◆ **Exercise brief**: Wherever a line below holds the word "daemon", copy that line.

◆ **Exercise material**:
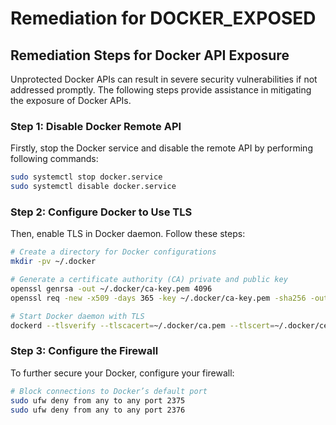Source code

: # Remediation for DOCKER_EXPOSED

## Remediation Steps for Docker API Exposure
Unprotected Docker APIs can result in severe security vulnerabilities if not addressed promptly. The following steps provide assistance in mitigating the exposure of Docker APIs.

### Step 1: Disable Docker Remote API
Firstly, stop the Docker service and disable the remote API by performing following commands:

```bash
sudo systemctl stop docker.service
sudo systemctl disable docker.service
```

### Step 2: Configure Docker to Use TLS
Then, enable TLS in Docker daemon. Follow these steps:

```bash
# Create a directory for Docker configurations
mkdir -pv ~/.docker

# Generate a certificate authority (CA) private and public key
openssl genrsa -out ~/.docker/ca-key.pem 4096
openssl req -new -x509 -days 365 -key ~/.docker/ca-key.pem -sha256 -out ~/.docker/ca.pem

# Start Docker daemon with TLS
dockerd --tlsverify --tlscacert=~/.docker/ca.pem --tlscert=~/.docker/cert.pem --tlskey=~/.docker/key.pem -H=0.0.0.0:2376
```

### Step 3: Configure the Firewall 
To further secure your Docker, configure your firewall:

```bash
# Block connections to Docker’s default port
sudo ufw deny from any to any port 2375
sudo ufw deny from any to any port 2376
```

---

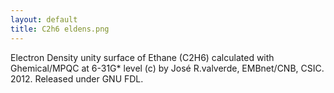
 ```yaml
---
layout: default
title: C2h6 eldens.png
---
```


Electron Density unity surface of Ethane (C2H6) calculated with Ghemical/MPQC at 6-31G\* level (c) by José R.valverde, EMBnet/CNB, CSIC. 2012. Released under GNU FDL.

◆ **Output of the task**:
Then, enable TLS in Docker daemon. Follow these steps:
# Start Docker daemon with TLS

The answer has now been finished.